Nardes deixará TCU em dezembro e antecipa aposentadoria por saúde

Vaga será da cota da Câmara dos Deputados e deve abrir nova disputa pela indicação ao tribunal

Por Estadao Conteudo Publicado em 12/06/2026 às 18:56
Augusto Nardes Reprodução / Agência Brasil

O ministro do Tribunal de Contas da União (TCU) Augusto Nardes informou ao presidente da Corte, ministro Vital do Rêgo, que deixará o cargo em dezembro deste ano.

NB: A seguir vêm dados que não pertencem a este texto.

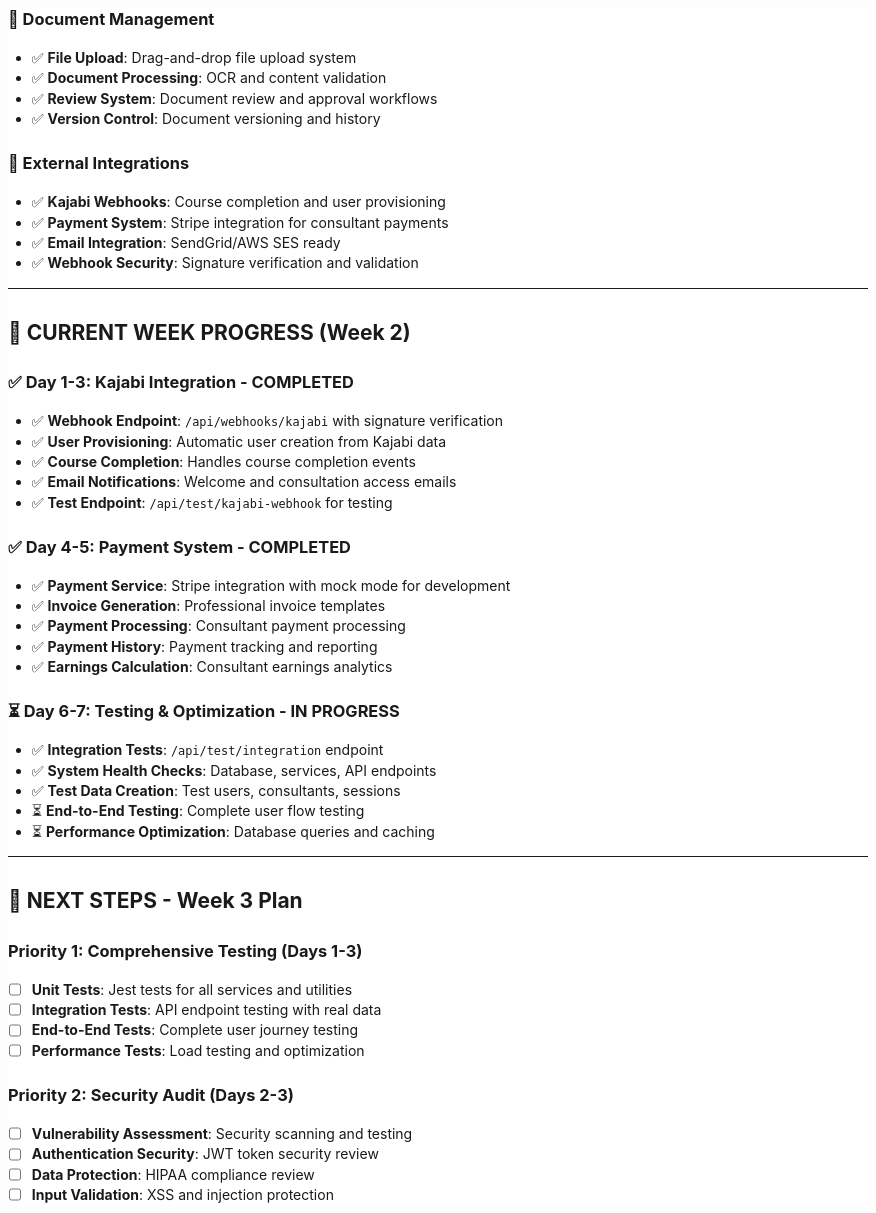 ### **📄 Document Management**
- ✅ **File Upload**: Drag-and-drop file upload system
- ✅ **Document Processing**: OCR and content validation
- ✅ **Review System**: Document review and approval workflows
- ✅ **Version Control**: Document versioning and history

### **🔗 External Integrations**
- ✅ **Kajabi Webhooks**: Course completion and user provisioning
- ✅ **Payment System**: Stripe integration for consultant payments
- ✅ **Email Integration**: SendGrid/AWS SES ready
- ✅ **Webhook Security**: Signature verification and validation

---

## 🎯 **CURRENT WEEK PROGRESS (Week 2)**

### **✅ Day 1-3: Kajabi Integration - COMPLETED**
- ✅ **Webhook Endpoint**: `/api/webhooks/kajabi` with signature verification
- ✅ **User Provisioning**: Automatic user creation from Kajabi data
- ✅ **Course Completion**: Handles course completion events
- ✅ **Email Notifications**: Welcome and consultation access emails
- ✅ **Test Endpoint**: `/api/test/kajabi-webhook` for testing

### **✅ Day 4-5: Payment System - COMPLETED**
- ✅ **Payment Service**: Stripe integration with mock mode for development
- ✅ **Invoice Generation**: Professional invoice templates
- ✅ **Payment Processing**: Consultant payment processing
- ✅ **Payment History**: Payment tracking and reporting
- ✅ **Earnings Calculation**: Consultant earnings analytics

### **⏳ Day 6-7: Testing & Optimization - IN PROGRESS**
- ✅ **Integration Tests**: `/api/test/integration` endpoint
- ✅ **System Health Checks**: Database, services, API endpoints
- ✅ **Test Data Creation**: Test users, consultants, sessions
- ⏳ **End-to-End Testing**: Complete user flow testing
- ⏳ **Performance Optimization**: Database queries and caching

---

## 🚀 **NEXT STEPS - Week 3 Plan**

### **Priority 1: Comprehensive Testing (Days 1-3)**
- [ ] **Unit Tests**: Jest tests for all services and utilities
- [ ] **Integration Tests**: API endpoint testing with real data
- [ ] **End-to-End Tests**: Complete user journey testing
- [ ] **Performance Tests**: Load testing and optimization

### **Priority 2: Security Audit (Days 2-3)**
- [ ] **Vulnerability Assessment**: Security scanning and testing
- [ ] **Authentication Security**: JWT token security review
- [ ] **Data Protection**: HIPAA compliance review
- [ ] **Input Validation**: XSS and injection protection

A decisão antecipa em cerca de dez meses sua aposentadoria, motivada pela necessidade de cuidar melhor da saúde.

A saída ocorrerá antes da aposentadoria compulsória, prevista para outubro de 2027, quando Nardes completará 75 anos.

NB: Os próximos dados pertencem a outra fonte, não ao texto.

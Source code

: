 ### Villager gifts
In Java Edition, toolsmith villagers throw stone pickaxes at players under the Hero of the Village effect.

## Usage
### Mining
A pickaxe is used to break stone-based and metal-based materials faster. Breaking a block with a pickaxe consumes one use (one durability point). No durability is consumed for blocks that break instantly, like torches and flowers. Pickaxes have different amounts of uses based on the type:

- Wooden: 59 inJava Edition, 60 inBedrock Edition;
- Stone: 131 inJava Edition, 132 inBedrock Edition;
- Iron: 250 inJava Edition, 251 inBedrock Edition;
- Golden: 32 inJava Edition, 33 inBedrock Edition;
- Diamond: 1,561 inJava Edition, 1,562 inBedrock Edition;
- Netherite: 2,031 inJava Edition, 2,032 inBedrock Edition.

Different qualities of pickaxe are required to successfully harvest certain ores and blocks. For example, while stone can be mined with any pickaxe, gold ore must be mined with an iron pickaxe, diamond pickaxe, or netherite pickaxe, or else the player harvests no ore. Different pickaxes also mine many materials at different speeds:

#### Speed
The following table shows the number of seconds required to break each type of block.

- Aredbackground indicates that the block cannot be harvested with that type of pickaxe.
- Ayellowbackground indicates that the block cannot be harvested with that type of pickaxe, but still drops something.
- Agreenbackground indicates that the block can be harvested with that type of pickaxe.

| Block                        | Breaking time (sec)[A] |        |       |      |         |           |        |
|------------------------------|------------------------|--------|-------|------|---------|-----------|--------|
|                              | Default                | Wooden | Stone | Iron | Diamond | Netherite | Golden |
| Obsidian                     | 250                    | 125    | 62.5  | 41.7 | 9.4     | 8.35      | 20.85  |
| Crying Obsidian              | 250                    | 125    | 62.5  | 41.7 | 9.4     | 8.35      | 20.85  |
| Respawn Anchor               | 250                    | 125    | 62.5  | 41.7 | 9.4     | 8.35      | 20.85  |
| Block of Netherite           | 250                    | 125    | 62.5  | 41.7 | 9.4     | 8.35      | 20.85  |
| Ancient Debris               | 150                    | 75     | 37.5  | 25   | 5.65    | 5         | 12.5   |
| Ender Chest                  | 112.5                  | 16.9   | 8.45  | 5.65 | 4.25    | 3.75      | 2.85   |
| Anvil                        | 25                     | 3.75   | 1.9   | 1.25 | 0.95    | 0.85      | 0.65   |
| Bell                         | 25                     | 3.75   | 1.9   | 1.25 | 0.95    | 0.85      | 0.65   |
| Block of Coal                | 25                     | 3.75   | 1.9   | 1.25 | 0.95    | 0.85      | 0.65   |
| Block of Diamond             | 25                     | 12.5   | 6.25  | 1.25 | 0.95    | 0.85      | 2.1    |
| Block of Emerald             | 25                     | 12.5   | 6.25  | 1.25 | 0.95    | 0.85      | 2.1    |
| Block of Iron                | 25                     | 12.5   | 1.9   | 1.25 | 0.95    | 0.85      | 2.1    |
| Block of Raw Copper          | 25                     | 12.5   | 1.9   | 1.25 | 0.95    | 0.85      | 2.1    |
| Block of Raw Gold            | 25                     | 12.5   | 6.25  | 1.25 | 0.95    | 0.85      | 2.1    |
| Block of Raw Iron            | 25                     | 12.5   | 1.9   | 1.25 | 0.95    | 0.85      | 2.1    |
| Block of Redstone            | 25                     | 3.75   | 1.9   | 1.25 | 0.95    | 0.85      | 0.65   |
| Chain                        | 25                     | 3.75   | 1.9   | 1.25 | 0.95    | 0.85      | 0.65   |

A vaga que será aberta pertence à cota de indicação da Câmara dos Deputados, o que deve provocar uma disputa pela escolha do substituto. A definição também amplia o espaço de negociação do presidente da Casa, Hugo Motta (Republicanos-PB), que deve conduzir as articulações em torno da indicação.

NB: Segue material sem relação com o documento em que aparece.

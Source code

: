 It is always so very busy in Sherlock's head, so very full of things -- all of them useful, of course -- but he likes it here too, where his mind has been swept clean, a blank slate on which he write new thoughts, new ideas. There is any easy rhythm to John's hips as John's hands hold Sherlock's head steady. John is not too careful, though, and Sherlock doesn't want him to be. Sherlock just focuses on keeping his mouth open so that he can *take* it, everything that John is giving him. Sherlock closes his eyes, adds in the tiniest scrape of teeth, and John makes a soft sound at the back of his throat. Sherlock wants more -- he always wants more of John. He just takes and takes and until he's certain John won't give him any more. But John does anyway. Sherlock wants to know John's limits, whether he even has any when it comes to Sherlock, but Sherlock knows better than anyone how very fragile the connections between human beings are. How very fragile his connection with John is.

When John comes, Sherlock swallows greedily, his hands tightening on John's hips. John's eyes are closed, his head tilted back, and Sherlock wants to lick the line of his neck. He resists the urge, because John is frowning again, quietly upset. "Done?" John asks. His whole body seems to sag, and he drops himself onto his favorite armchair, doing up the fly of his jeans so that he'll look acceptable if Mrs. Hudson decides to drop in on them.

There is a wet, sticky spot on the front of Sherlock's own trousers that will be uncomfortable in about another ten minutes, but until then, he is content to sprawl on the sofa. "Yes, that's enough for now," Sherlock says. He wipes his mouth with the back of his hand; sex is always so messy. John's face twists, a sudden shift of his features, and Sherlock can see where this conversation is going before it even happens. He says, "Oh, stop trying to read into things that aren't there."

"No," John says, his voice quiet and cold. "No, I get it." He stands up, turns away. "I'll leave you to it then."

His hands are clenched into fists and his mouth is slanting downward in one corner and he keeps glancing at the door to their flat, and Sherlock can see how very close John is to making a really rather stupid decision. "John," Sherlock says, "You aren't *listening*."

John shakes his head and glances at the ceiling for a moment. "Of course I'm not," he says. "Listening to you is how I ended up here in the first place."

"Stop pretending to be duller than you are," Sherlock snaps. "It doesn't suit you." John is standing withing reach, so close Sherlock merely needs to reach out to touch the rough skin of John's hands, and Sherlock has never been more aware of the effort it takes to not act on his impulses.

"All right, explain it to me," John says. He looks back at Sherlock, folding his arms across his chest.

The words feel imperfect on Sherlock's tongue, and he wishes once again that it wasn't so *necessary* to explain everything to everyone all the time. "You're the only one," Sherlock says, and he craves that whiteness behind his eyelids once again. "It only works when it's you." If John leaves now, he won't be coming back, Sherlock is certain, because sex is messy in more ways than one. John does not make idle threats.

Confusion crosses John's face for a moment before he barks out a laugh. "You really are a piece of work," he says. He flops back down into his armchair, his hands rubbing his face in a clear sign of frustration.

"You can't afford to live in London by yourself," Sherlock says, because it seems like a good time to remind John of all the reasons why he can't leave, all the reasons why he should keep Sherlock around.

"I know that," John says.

Há poucos meses, os deputados aprovaram a indicação de Odair Cunha (PT-MG), com 303 votos favoráveis, para a vaga aberta com a saída de Aroldo Cedraz. A escolha foi viabilizada por articulação de Motta, que buscou cumprir acordo feito com o PT em 2024 para indicar um petista em troca de apoio à sua candidatura ao comando da Câmara.

Na disputa, o ex-deputado derrotou Elmar Nascimento (União-BA), Danilo Forte (PP-CE), Hugo Leal (PSD-RJ), Gilson Daniel (Podemos-ES), Soraya Santos (PL-RJ) e Adriana Ventura (Novo-SP). Soraya e Adriana retiraram as candidaturas antes da votação. Segundo Soraya, houve um acordo de líderes da direita para que, na próxima vaga aberta no tribunal, fosse indicada uma mulher.

O TCU é o tribunal administrativo responsável por acompanhar a execução orçamentária e financeira do País e julgar as contas da administração pública federal. Entre suas atribuições estão a análise da prestação de contas do presidente da República e a realização de inspeções e auditorias nas contas da Câmara e do Senado.

Dos nove ministros do Tribunal, seis são escolhidos pelo Congresso Nacional. Os demais são nomeados pelo Palácio do Planalto. As vagas são preenchidas de forma vinculada, ou seja, cabe à mesma instituição responsável pela indicação do ministro anterior escolher o substituto.